Created on 03-31-2017 12:51 PM - edited 09-16-2022 04:23 AM
I have a large 1881 column fixed width file format. I want to create an external Hive table mapping to hdfs file. So I was able to succesfully do this by using the RegexSerDe as shown below. But when I try creating this with an 1881 column table, hive creates the table but you cannot run describe test_fixed_width as it errors out and throws an exception: Error while processing statement: FAILED: Execution Error, return code 1 from org.apache.hadoop.hive.ql.exec.DDLTask. Unclosed counted closure near index 4000
It appears that there is a buffer overflow error. How can I resolve this? Are there other techniques that could be applied?

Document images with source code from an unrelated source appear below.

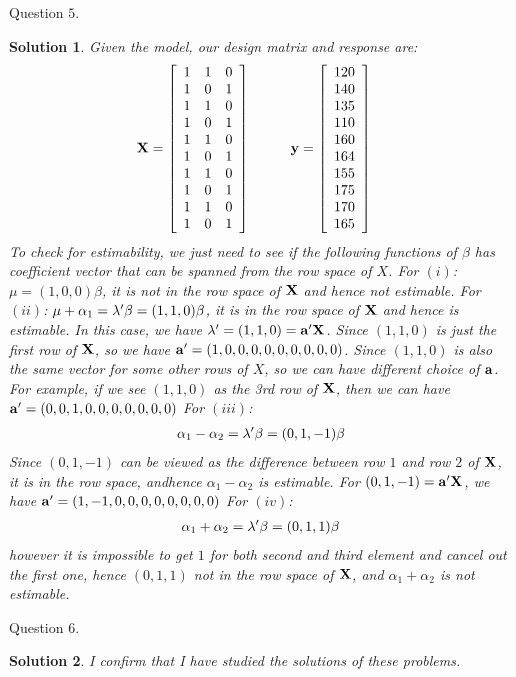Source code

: \documentclass[11pt]{article}
\newtheorem{sol}{Solution}
\begin{document}
Question $5$.
\begin{sol}
	Given the model, our design matrix and response are:
	\begin{align*}
		{\bf X} &= \left[\begin{array}{ccc} 1&1&0\\ 1&0&1\\ 1&1&0\\ 1&0&1\\ 1&1&0\\ 1&0&1\\ 1&1&0\\ 1&0&1\\ 1&1&0\\1&0&1 \end{array}\right]\hskip 1cm {\bf y} = \left[\begin{array}{c}120 \\140 \\135 \\110 \\160 \\164 \\155 \\175 \\170 \\165 \end{array}\right]
	\end{align*}
	To check for estimability, we just need to see if the following functions of $\beta$ has coefficient vector that can be spanned from the row space of $X$.\vskip 2mm
	For $(i)$:\vskip 2mm
	$\mu = (1, 0, 0)\beta$, it is not in the row space of ${\bf X}$ and hence not estimable.\vskip 2mm
	For $(ii)$:\vskip 2mm
	$\mu + \alpha_1 = {\bf \lambda}'\beta = (1, 1, 0)\beta$, it is in the row space of ${\bf X}$ and hence is estimable. In this case, we have $\lambda' = (1, 1, 0) = {\bf a}'{\bf X}$. Since $(1, 1, 0)$ is just the first row of ${\bf X}$, so we have ${\bf a}' = (1, 0, 0, 0, 0, 0, 0, 0, 0, 0)$.\vskip 2mm
	Since $(1, 1, 0)$ is also the same vector for some other rows of $X$, so we can have different choice of ${\bf a}$. For example, if we see $(1, 1, 0)$ as the 3rd row of ${\bf X}$, then we can have ${\bf a}' = (0, 0, 1, 0, 0, 0, 0, 0, 0, 0)$\vskip 2mm
	For $(iii)$:
	\begin{align*}
		\alpha_1- \alpha_2 = {\bf \lambda}'\beta = (0, 1, -1)\beta
	\end{align*}
	Since $(0, 1, -1)$ can be viewed as the difference between row $1$ and row $2$ of ${\bf X}$, it is in the row space, andhence $\alpha_1 - \alpha_2$ is estimable.\vskip 2mm
	For $(0, 1, -1)= {\bf a}'{\bf X}$, we have ${\bf a}' = (1, -1, 0, 0, 0, 0, 0, 0, 0, 0)$\vskip 2mm
	For $(iv)$:
	\begin{align*}
		\alpha_1+ \alpha_2 = {\bf \lambda}'\beta = (0, 1, 1)\beta
	\end{align*}
	however it is impossible to get $1$ for both second and third element and cancel out the first one, hence $(0, 1, 1)$ not in the row space of ${\bf X}$, and $\alpha_1 + \alpha_2$ is not estimable.
\end{sol}

Question $6$.
\begin{sol}
I confirm that I have studied the solutions of these problems.
\end{sol}
\end{document}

CREATE EXTERNAL TABLE test_fixed_width (
Col1 STRING,
Col2 STRING,
Col3 STRING)
ROW FORMAT SERDE 'org.apache.hadoop.hive.contrib.serde2.RegexSerDe'
WITH SERDEPROPERTIES
(
"input.regex" = "(.{3})(.{2})(.{1})",
"output.format.string" = "%1$s %2$s %3$s %4$s"
)
LOCATION '/data/';
Created 03-31-2017 02:47 PM
Do you see a stack trace in the hive.log? Can you paste the stack trace here?

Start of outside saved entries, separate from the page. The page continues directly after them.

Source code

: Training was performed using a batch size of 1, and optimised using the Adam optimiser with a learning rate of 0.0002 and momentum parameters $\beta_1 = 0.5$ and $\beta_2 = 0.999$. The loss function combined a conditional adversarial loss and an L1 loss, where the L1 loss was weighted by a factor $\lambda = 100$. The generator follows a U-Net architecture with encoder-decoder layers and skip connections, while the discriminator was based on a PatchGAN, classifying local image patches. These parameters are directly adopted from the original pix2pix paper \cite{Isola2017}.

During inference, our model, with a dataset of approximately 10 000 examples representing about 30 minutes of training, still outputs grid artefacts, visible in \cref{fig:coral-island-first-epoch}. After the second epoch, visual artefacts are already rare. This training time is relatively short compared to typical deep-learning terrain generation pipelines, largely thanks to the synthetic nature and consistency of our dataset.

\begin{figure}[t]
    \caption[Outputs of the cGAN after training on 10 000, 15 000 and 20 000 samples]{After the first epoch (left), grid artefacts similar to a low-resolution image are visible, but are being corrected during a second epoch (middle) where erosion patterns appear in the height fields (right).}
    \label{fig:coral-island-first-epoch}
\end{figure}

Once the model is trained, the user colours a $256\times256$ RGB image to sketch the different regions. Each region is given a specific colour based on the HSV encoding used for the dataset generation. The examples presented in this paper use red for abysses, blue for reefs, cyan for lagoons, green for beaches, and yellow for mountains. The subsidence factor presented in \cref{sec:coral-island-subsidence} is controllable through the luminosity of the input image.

Created 03-31-2017 03:03 PM
First: I get no error when creating the table. It's when I try to DESCRIBE the table or select * from the table I get the following error in beeline command line or Hue interface:
Error while processing statement: FAILED: Execution Error, return code 1 from
org.apache.hadoop.hive.ql.exec.DDLTask. Unclosed counted closure near index 4000 (.{5}) (.{4}) (.{1}) (.{3}) (.{2}) (.{10}) (.{12}) (.{30}) (.{1}) (.{30}) (.{10}) (.{2}) (.{35}) (.{30}) (.{61}) (.{47}) (.{1}) (.{3}) (.{4}) (.{3}) (.{4}) (.{3}) (.{4}) (.{1}) (.{1}) (.{1}) (.{1}) (.{1}) (.{1}) (.{1}) (.{1}) (.{1}) (.{1}) (.{1}) (.{1}) (.{1}) (.{1}) (.{1}) (.{1}) (.{1}) (.{1}) (.{1}) (.{1}) (.{1}) (.{1}) (.{1}) (.{1}) (.{1}) (.{1}) (.{1}) (.{1}) (.{1}) (.{1}) (.{1}) (.{1}) (.{1}) (.{1}) (.{1}) (.{2}) (.{2}) (.{2})
In the Clouder Manager -> Diagnostic tab-> Logs I search Hive for Error or Fatal and nothing comes back.
Created 03-31-2017 03:11 PM
Here's what the hive log says. Now it's not because there's an unclosed bracket. As I can see it. It runs out of storage space in the array for the input.reg. I tested an input.reg with 400 attributes. Then went up to 800 and it gave the same error. So figuring that if the error says Unclosed counted closure near index 4000 then with each attribute containing 6 size of an array aka (.{5}) then I bet you can only have around 666 attributes in the reg expression granted the size of an element was less then 10 otherwise you'd have less being that the array size would then be 7.
(.{1
^
at org.apache.hive.service.cli.operation.Operation.toSQLException(Operation.java:400)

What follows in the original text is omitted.